- [WHAT IS NEEDED]:
Begin with the opening line of the records and extract each line through the one holding "と #41 です。](../mdx/hierarchy-mdx.md)|指定されたメンバーまたはレベルを含む階層を返します。|"; pictures are not part of the copy.

*** Opening of PROVIDED ENTRIES ***

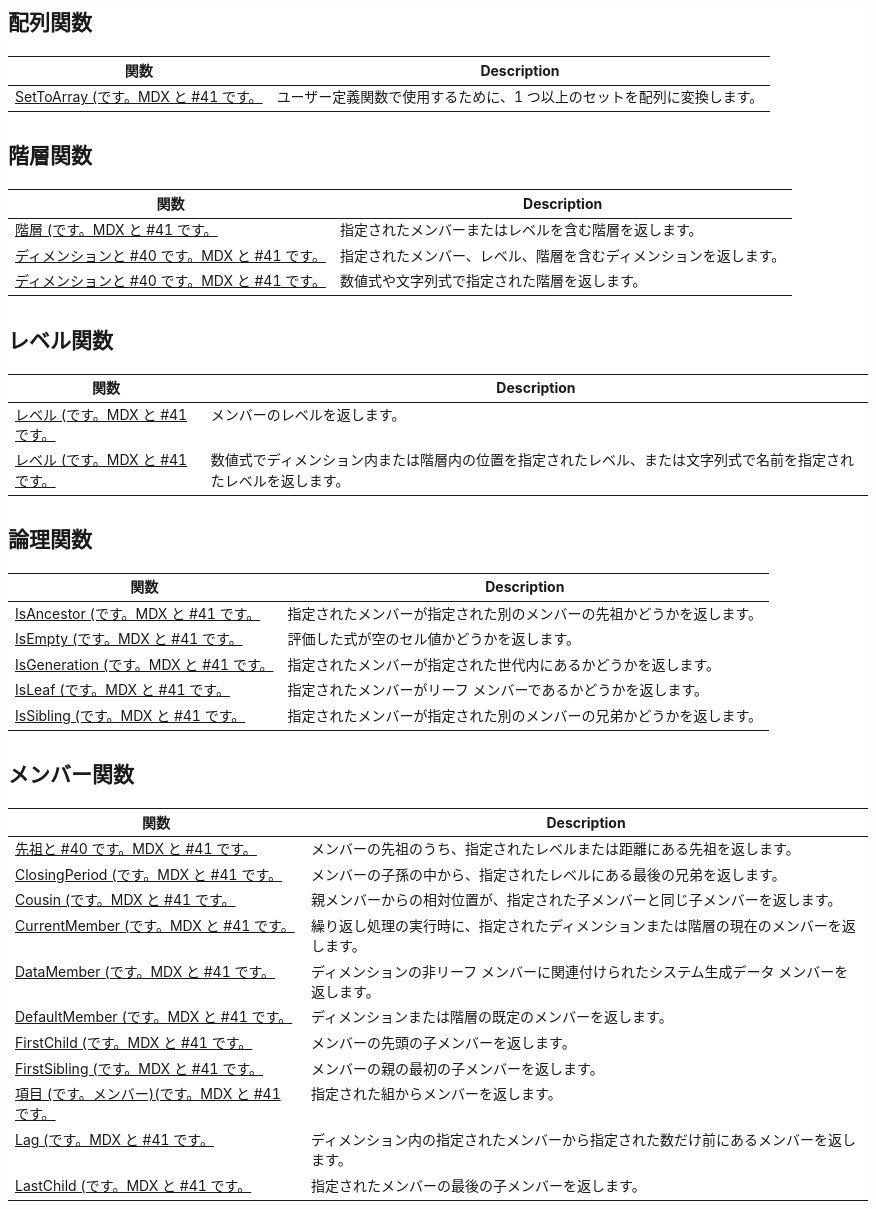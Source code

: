 ## <a name="array-functions"></a>配列関数  
  
|関数|Description|  
|--------------|-----------------|  
|[SetToArray &#40;です。MDX と #41 です。](../mdx/settoarray-mdx.md)|ユーザー定義関数で使用するために、1 つ以上のセットを配列に変換します。|  
  
## <a name="hierarchy-functions"></a>階層関数  
  
|関数|Description|  
|--------------|-----------------|  
|[階層 &#40;です。MDX と #41 です。](../mdx/hierarchy-mdx.md)|指定されたメンバーまたはレベルを含む階層を返します。|  
|[ディメンションと #40 です。MDX と #41 です。](../mdx/dimension-mdx.md)|指定されたメンバー、レベル、階層を含むディメンションを返します。|  
|[ディメンションと #40 です。MDX と #41 です。](../mdx/dimensions-mdx.md)|数値式や文字列式で指定された階層を返します。|  
  
## <a name="level-functions"></a>レベル関数  
  
|関数|Description|  
|--------------|-----------------|  
|[レベル &#40;です。MDX と #41 です。](../mdx/level-mdx.md)|メンバーのレベルを返します。|  
|[レベル &#40;です。MDX と #41 です。](../mdx/levels-mdx.md)|数値式でディメンション内または階層内の位置を指定されたレベル、または文字列式で名前を指定されたレベルを返します。|  
  
## <a name="logical-functions"></a>論理関数  
  
|関数|Description|  
|--------------|-----------------|  
|[IsAncestor &#40;です。MDX と #41 です。](../mdx/isancestor-mdx.md)|指定されたメンバーが指定された別のメンバーの先祖かどうかを返します。|  
|[IsEmpty &#40;です。MDX と #41 です。](../mdx/isempty-mdx.md)|評価した式が空のセル値かどうかを返します。|  
|[IsGeneration &#40;です。MDX と #41 です。](../mdx/isgeneration-mdx.md)|指定されたメンバーが指定された世代内にあるかどうかを返します。|  
|[IsLeaf &#40;です。MDX と #41 です。](../mdx/isleaf-mdx.md)|指定されたメンバーがリーフ メンバーであるかどうかを返します。|  
|[IsSibling &#40;です。MDX と #41 です。](../mdx/issibling-mdx.md)|指定されたメンバーが指定された別のメンバーの兄弟かどうかを返します。|  
  
## <a name="member-functions"></a>メンバー関数  
  
|関数|Description|  
|--------------|-----------------|  
|[先祖と #40 です。MDX と #41 です。](../mdx/ancestor-mdx.md)|メンバーの先祖のうち、指定されたレベルまたは距離にある先祖を返します。|  
|[ClosingPeriod &#40;です。MDX と #41 です。](../mdx/closingperiod-mdx.md)|メンバーの子孫の中から、指定されたレベルにある最後の兄弟を返します。|  
|[Cousin &#40;です。MDX と #41 です。](../mdx/cousin-mdx.md)|親メンバーからの相対位置が、指定された子メンバーと同じ子メンバーを返します。|  
|[CurrentMember &#40;です。MDX と #41 です。](../mdx/currentmember-mdx.md)|繰り返し処理の実行時に、指定されたディメンションまたは階層の現在のメンバーを返します。|  
|[DataMember &#40;です。MDX と #41 です。](../mdx/datamember-mdx.md)|ディメンションの非リーフ メンバーに関連付けられたシステム生成データ メンバーを返します。|  
|[DefaultMember &#40;です。MDX と #41 です。](../mdx/defaultmember-mdx.md)|ディメンションまたは階層の既定のメンバーを返します。|  
|[FirstChild &#40;です。MDX と #41 です。](../mdx/firstchild-mdx.md)|メンバーの先頭の子メンバーを返します。|  
|[FirstSibling &#40;です。MDX と #41 です。](../mdx/firstsibling-mdx.md)|メンバーの親の最初の子メンバーを返します。|  
|[項目 &#40;です。メンバー&#41;&#40;です。MDX と #41 です。](../mdx/item-member-mdx.md)|指定された組からメンバーを返します。|  
|[Lag &#40;です。MDX と #41 です。](../mdx/lag-mdx.md)|ディメンション内の指定されたメンバーから指定された数だけ前にあるメンバーを返します。|  
|[LastChild &#40;です。MDX と #41 です。](../mdx/lastchild-mdx.md)|指定されたメンバーの最後の子メンバーを返します。|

*** Close of PROVIDED ENTRIES ***

- [EXERCISE RESULT]:
Source code

: ## <a name="array-functions"></a>配列関数  
  
|関数|Description|  
|--------------|-----------------|  
|[SetToArray &#40;です。MDX と #41 です。](../mdx/settoarray-mdx.md)|ユーザー定義関数で使用するために、1 つ以上のセットを配列に変換します。|  
  
## <a name="hierarchy-functions"></a>階層関数  
  
|関数|Description|  
|--------------|-----------------|  
|[階層 &#40;です。MDX と #41 です。](../mdx/hierarchy-mdx.md)|指定されたメンバーまたはレベルを含む階層を返します。|  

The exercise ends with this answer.